What this task involves
Which lines below contain "Figura"? Pull them out.

..........

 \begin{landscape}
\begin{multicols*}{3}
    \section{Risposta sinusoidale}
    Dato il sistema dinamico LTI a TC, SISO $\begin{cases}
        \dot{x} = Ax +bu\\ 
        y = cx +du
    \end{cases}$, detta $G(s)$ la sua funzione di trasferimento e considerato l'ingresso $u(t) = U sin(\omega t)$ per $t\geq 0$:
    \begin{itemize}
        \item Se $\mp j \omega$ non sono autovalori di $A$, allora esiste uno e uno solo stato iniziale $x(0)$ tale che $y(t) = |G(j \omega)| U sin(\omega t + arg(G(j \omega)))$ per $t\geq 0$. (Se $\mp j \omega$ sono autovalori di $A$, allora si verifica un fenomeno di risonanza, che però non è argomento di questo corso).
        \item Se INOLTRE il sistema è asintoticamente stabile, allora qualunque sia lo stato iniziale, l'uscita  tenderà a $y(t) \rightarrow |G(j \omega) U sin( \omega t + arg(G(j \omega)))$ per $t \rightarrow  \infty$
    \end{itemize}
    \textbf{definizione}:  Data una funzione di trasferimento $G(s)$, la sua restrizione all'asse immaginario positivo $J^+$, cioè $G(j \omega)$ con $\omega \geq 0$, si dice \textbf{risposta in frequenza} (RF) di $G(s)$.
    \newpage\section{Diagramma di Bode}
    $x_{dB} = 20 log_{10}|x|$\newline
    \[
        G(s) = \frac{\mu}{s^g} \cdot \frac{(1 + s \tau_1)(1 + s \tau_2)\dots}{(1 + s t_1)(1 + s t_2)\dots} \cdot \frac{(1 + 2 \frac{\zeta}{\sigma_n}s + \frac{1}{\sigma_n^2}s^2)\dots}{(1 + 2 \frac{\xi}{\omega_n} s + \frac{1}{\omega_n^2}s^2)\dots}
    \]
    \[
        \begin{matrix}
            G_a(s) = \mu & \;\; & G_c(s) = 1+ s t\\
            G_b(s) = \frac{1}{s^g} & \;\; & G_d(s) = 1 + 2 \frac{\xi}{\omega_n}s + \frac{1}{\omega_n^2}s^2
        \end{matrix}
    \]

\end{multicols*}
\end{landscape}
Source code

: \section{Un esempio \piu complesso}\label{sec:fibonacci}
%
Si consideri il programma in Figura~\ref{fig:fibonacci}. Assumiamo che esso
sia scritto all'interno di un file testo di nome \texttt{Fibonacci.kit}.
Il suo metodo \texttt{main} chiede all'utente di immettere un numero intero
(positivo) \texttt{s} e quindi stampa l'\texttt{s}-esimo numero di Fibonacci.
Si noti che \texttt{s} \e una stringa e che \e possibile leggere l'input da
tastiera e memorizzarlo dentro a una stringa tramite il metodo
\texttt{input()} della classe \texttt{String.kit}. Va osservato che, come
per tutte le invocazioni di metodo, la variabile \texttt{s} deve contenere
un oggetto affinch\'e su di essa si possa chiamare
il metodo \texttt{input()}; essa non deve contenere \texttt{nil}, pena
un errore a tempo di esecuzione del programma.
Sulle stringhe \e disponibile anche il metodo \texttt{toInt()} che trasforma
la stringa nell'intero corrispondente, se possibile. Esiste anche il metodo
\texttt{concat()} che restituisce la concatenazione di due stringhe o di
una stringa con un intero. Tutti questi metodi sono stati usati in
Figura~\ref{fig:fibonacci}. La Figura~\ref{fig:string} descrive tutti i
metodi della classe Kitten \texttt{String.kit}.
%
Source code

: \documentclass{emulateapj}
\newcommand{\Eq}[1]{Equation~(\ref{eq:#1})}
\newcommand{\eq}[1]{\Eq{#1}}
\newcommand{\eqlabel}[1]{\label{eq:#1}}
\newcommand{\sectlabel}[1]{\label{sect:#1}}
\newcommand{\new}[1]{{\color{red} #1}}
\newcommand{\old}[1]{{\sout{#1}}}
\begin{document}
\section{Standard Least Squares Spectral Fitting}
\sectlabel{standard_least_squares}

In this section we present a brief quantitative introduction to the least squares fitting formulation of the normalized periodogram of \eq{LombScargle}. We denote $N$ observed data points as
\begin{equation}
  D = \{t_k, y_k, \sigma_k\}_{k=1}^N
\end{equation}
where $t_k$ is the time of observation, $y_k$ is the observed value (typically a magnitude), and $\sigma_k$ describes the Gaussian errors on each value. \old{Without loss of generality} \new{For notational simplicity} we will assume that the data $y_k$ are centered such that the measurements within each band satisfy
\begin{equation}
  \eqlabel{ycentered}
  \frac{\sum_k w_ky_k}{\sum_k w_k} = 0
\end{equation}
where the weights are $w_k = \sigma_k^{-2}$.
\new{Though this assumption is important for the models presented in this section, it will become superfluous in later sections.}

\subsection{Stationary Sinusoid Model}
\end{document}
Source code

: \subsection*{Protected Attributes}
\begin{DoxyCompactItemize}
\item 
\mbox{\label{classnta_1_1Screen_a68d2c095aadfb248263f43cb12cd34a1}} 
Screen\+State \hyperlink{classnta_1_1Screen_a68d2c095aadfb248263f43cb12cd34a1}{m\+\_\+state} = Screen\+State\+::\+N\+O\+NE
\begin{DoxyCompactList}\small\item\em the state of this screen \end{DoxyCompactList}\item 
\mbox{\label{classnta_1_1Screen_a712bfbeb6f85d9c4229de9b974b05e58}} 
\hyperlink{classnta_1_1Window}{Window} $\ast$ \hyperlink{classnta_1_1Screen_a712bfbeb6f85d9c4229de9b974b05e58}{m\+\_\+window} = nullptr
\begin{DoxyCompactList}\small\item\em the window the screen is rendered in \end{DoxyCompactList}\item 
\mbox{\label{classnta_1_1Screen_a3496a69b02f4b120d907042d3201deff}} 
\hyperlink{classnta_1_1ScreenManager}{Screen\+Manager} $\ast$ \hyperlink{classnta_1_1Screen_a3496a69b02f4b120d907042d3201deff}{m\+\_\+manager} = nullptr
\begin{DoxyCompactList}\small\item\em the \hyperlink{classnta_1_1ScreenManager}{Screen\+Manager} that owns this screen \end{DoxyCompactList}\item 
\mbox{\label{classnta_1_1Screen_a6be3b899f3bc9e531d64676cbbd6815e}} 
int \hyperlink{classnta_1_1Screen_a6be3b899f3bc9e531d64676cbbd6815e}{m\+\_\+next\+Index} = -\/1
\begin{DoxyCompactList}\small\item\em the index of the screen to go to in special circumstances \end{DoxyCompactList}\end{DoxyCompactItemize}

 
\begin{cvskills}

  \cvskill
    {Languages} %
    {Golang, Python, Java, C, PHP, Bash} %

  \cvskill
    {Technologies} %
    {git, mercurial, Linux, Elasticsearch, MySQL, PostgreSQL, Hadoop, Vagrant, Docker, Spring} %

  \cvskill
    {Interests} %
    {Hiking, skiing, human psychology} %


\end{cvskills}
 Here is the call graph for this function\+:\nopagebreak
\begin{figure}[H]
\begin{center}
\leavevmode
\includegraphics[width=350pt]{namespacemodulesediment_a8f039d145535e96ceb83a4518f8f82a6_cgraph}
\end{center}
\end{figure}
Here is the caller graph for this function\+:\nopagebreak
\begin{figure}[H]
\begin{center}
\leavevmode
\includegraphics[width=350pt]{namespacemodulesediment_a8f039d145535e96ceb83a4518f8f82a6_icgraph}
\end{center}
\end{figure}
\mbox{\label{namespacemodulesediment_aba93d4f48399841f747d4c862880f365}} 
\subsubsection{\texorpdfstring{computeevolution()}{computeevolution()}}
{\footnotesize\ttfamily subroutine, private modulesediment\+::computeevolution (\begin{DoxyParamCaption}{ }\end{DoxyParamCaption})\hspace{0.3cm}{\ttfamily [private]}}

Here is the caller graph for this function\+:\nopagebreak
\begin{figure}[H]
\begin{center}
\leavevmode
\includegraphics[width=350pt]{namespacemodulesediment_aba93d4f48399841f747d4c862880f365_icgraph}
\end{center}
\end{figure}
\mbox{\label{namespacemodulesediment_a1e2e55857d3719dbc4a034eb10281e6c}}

..........

Output of the task
Si consideri il programma in Figura~\ref{fig:fibonacci}. Assumiamo che esso
Figura~\ref{fig:fibonacci}. La Figura~\ref{fig:string} descrive tutti i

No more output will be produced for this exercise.